A Method for Learning the Changing Structure of the World (Object Behaviors)

The Problem

The world is both static and dynamic. Some features of the world have a fixed arrangement relative to each other and don’t change over time. For example, the arrangement of edges and surfaces of a coffee cup or the arrangement of rooms in a house do not change from moment to moment. Sometimes, however, the arrangement of features in the world changes over time and in predictable ways. For example, a stapler does not have a fixed morphology; it can open and close and emit staples, a traffic light can change color, a human can move its limbs to run, and a lever may rotate, causing a door to open. We refer to these changes as behaviors. The problem we want to solve is how an intelligent system can learn and represent the behaviors of objects. A second and related problem is how an intelligent system recognizes behaviors, both on the object that they were learned on and on novel object-behavior combinations. These are essential requirements for intelligent systems interacting with the world and solving problems.

The Solution

The Thousand Brains Theory (TBT) currently explains how an intelligent system learns the static structure of the world. In this document we describe how to extend the TBT to include behaviors. In the TBT, static objects are learned as a set of features at poses (location and orientation) in a reference frame. There is an assumption that the features are not changing or moving, therefore, the existing theory and implementation works well for representing static structure.

The invention summarized here is that, to represent behaviors, we add a second reference frame.
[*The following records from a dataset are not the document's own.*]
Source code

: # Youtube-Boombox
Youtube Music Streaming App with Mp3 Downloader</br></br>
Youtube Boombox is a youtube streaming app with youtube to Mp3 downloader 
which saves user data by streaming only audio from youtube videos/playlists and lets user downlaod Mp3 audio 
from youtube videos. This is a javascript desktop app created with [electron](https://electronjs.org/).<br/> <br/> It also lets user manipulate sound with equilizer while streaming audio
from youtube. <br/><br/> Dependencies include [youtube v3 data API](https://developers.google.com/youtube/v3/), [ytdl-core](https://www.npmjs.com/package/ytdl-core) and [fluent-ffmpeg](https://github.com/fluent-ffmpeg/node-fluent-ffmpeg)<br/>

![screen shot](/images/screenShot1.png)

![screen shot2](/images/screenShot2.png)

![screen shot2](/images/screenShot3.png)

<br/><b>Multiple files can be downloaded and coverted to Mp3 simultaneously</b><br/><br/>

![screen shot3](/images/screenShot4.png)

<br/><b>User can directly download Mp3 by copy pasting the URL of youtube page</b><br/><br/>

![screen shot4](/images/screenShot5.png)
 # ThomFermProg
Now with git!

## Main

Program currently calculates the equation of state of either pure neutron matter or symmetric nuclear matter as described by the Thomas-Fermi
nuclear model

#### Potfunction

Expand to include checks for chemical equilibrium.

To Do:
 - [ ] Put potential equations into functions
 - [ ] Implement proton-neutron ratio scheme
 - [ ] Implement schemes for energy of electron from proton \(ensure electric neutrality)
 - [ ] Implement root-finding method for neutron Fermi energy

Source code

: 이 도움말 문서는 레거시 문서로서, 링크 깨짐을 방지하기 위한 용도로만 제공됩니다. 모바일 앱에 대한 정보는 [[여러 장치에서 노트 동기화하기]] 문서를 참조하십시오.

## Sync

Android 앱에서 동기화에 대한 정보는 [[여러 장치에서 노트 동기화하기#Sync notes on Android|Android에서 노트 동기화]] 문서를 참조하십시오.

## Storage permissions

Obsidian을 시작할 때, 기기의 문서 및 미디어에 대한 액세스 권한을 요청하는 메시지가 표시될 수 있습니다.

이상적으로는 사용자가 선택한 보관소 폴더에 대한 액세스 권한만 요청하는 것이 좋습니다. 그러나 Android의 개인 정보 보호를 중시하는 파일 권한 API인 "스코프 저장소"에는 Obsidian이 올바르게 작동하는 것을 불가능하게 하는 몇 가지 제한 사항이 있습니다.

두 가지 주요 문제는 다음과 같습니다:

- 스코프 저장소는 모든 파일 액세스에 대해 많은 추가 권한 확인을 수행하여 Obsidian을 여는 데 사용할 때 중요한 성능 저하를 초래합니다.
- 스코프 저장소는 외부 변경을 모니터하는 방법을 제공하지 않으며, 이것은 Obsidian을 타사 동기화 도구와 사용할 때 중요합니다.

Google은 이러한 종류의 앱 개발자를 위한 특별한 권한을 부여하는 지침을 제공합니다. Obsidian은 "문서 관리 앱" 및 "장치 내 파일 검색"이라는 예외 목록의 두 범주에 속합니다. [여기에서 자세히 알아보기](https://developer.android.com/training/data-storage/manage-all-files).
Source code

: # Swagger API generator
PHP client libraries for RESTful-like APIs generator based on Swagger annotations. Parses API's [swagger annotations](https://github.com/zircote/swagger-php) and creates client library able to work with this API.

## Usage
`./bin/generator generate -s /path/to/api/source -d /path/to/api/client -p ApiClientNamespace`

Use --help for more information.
This second reference frame is used to represent behaviors. Static features are stored at locations in the first reference frame, and changing features are stored at locations in the second reference frame. Static structures are inferred in the first reference frame, and dynamic behaviors are inferred in the second reference frame. Because the two modeling systems are collocated (the same movement information is used to move through the two reference frames) but independent, behaviors learned by observing one object can be recognized on new objects. This method is very general and applies to every type of behavior we observe in the world.

Behavior models (purple) use an analogous mechanism to morphology models (green). The main difference is that they store changes instead of static features and have a temporal dimension.

Implementation - Illustrated on the Example of the Neocortex

There are multiple ways this solution could be implemented. This figure shows how it might be implemented n the brain. We believe that each neocortical column contains the two types of reference frames, one for static objects and one for behaviors. In the brain, they might be located in L6a and L5b, respectively. Both reference frames are updated together using the same movement input, transformed into the object’s and behavior’s reference frame separately.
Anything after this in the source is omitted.